Exercise aim
Every record is to be returned as written, with no omissions.
* * * * * * * * *
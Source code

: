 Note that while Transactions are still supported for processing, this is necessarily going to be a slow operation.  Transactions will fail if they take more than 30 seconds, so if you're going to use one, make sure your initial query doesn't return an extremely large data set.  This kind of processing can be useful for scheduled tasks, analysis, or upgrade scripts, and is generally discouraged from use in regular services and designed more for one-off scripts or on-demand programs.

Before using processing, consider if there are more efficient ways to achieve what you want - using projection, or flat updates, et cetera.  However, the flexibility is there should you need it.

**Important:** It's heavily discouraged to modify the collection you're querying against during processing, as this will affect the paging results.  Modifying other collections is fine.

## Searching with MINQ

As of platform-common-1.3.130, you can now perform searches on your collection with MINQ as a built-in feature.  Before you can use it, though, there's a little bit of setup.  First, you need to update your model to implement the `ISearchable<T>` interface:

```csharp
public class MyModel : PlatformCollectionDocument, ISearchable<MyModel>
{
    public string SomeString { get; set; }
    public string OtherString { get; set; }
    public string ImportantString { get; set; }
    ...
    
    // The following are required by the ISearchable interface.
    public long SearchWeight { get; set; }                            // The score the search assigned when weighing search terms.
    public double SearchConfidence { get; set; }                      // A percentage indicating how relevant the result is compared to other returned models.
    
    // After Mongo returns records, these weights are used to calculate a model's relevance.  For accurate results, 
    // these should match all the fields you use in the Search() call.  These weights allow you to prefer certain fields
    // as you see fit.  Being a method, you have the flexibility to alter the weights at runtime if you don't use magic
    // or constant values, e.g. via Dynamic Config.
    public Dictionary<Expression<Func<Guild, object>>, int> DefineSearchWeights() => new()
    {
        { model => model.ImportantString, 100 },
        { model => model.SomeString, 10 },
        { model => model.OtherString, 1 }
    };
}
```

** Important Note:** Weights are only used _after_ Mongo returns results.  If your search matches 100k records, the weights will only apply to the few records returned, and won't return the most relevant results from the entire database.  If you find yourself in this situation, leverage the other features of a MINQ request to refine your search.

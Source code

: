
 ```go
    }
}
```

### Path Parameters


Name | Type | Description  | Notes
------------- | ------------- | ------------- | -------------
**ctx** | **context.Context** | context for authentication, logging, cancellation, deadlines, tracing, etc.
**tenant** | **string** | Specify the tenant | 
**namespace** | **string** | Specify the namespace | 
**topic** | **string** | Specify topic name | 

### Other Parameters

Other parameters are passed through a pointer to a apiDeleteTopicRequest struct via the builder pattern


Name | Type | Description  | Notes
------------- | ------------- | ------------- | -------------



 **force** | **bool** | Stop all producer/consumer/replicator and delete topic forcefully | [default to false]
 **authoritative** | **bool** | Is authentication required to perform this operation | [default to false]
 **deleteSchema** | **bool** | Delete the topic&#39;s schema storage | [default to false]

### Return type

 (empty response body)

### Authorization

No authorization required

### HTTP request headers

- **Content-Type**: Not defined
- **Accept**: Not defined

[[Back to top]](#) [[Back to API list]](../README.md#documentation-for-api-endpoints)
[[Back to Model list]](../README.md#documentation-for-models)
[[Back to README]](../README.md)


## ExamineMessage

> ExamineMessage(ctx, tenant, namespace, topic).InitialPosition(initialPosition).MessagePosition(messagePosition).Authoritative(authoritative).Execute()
* * * * * * * * *
Exercise response
Source code

: Note that while Transactions are still supported for processing, this is necessarily going to be a slow operation.  Transactions will fail if they take more than 30 seconds, so if you're going to use one, make sure your initial query doesn't return an extremely large data set.  This kind of processing can be useful for scheduled tasks, analysis, or upgrade scripts, and is generally discouraged from use in regular services and designed more for one-off scripts or on-demand programs.

Before using processing, consider if there are more efficient ways to achieve what you want - using projection, or flat updates, et cetera.  However, the flexibility is there should you need it.

**Important:** It's heavily discouraged to modify the collection you're querying against during processing, as this will affect the paging results.  Modifying other collections is fine.

## Searching with MINQ

As of platform-common-1.3.130, you can now perform searches on your collection with MINQ as a built-in feature.  Before you can use it, though, there's a little bit of setup.  First, you need to update your model to implement the `ISearchable<T>` interface:

```csharp
public class MyModel : PlatformCollectionDocument, ISearchable<MyModel>
{
    public string SomeString { get; set; }
    public string OtherString { get; set; }
    public string ImportantString { get; set; }
    ...
    
    // The following are required by the ISearchable interface.
    public long SearchWeight { get; set; }                            // The score the search assigned when weighing search terms.
    public double SearchConfidence { get; set; }                      // A percentage indicating how relevant the result is compared to other returned models.
    
    // After Mongo returns records, these weights are used to calculate a model's relevance.  For accurate results, 
    // these should match all the fields you use in the Search() call.  These weights allow you to prefer certain fields
    // as you see fit.  Being a method, you have the flexibility to alter the weights at runtime if you don't use magic
    // or constant values, e.g. via Dynamic Config.
    public Dictionary<Expression<Func<Guild, object>>, int> DefineSearchWeights() => new()
    {
        { model => model.ImportantString, 100 },
        { model => model.SomeString, 10 },
        { model => model.OtherString, 1 }
    };
}
```

** Important Note:** Weights are only used _after_ Mongo returns results.  If your search matches 100k records, the weights will only apply to the few records returned, and won't return the most relevant results from the entire database.  If you find yourself in this situation, leverage the other features of a MINQ request to refine your search.

Source code

:
 ```go
    }
}
```

### Path Parameters


Name | Type | Description  | Notes
------------- | ------------- | ------------- | -------------
**ctx** | **context.Context** | context for authentication, logging, cancellation, deadlines, tracing, etc.
**tenant** | **string** | Specify the tenant | 
**namespace** | **string** | Specify the namespace | 
**topic** | **string** | Specify topic name | 

### Other Parameters

Other parameters are passed through a pointer to a apiDeleteTopicRequest struct via the builder pattern


Name | Type | Description  | Notes
------------- | ------------- | ------------- | -------------



 **force** | **bool** | Stop all producer/consumer/replicator and delete topic forcefully | [default to false]
 **authoritative** | **bool** | Is authentication required to perform this operation | [default to false]
 **deleteSchema** | **bool** | Delete the topic&#39;s schema storage | [default to false]

### Return type

 (empty response body)

### Authorization

No authorization required

### HTTP request headers

- **Content-Type**: Not defined
- **Accept**: Not defined

[[Back to top]](#) [[Back to API list]](../README.md#documentation-for-api-endpoints)
[[Back to Model list]](../README.md#documentation-for-models)
[[Back to README]](../README.md)


## ExamineMessage

> ExamineMessage(ctx, tenant, namespace, topic).InitialPosition(initialPosition).MessagePosition(messagePosition).Authoritative(authoritative).Execute()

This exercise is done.